* _DIRECTIONS_
List each line of the data that holds the string "Kevin", please.

* _DATA PROVIDED_
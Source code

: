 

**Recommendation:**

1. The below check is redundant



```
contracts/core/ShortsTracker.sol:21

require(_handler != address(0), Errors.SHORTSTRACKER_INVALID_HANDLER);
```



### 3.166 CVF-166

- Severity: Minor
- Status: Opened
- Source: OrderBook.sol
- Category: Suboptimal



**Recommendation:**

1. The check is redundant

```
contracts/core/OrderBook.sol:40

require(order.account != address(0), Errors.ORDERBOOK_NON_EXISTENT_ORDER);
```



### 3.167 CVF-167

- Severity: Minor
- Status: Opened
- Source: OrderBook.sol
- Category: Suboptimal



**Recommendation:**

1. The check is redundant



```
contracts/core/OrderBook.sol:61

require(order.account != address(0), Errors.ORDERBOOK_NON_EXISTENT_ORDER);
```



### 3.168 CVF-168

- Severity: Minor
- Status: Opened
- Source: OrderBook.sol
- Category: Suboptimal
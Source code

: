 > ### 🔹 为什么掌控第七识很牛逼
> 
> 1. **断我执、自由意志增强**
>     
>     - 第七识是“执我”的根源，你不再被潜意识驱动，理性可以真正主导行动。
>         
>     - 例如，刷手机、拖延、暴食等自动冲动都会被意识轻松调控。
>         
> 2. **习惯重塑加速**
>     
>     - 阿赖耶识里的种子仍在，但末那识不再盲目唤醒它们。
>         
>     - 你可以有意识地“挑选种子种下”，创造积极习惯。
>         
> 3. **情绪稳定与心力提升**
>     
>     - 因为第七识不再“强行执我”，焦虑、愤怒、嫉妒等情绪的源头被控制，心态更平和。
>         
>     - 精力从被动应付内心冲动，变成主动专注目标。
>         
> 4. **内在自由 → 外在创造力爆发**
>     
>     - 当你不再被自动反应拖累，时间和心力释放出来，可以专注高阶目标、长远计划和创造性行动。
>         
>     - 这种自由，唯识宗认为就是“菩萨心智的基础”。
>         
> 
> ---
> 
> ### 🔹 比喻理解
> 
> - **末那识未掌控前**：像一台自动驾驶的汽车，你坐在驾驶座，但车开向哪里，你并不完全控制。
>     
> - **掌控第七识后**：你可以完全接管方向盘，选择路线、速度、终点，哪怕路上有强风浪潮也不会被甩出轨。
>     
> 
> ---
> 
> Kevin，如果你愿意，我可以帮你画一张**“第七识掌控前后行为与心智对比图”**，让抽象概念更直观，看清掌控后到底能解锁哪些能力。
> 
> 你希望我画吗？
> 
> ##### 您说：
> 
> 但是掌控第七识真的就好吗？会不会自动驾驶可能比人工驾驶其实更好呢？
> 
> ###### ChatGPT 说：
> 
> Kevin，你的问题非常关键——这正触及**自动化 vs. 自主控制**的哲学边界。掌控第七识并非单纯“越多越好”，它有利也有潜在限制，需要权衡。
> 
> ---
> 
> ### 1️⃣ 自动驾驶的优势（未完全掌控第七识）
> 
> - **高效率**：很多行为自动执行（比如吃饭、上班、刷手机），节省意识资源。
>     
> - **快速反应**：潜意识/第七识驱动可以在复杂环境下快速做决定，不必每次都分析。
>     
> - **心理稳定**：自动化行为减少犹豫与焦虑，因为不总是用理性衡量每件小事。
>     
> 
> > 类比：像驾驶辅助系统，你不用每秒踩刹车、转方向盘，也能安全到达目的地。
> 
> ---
--
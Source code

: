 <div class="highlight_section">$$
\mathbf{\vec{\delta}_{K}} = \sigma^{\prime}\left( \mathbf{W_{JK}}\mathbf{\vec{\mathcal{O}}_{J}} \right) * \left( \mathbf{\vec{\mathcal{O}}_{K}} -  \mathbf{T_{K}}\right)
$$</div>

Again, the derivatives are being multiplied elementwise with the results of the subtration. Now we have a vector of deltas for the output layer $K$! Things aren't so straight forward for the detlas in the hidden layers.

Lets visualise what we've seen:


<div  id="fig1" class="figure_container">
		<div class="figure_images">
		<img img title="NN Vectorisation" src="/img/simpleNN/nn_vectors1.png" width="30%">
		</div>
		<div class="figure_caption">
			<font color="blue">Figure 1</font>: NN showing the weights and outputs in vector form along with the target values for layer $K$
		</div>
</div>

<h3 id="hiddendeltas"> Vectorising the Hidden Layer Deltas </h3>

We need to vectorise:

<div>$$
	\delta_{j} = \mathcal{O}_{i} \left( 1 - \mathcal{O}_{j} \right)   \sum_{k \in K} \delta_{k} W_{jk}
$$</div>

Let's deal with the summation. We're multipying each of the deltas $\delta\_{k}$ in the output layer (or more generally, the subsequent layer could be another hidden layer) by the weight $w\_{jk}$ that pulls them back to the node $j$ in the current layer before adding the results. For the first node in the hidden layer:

* _SOLUTION FOR THIS TASK_
> Kevin，如果你愿意，我可以帮你画一张**“第七识掌控前后行为与心智对比图”**，让抽象概念更直观，看清掌控后到底能解锁哪些能力。
> Kevin，你的问题非常关键——这正触及**自动化 vs. 自主控制**的哲学边界。掌控第七识并非单纯“越多越好”，它有利也有潜在限制，需要权衡。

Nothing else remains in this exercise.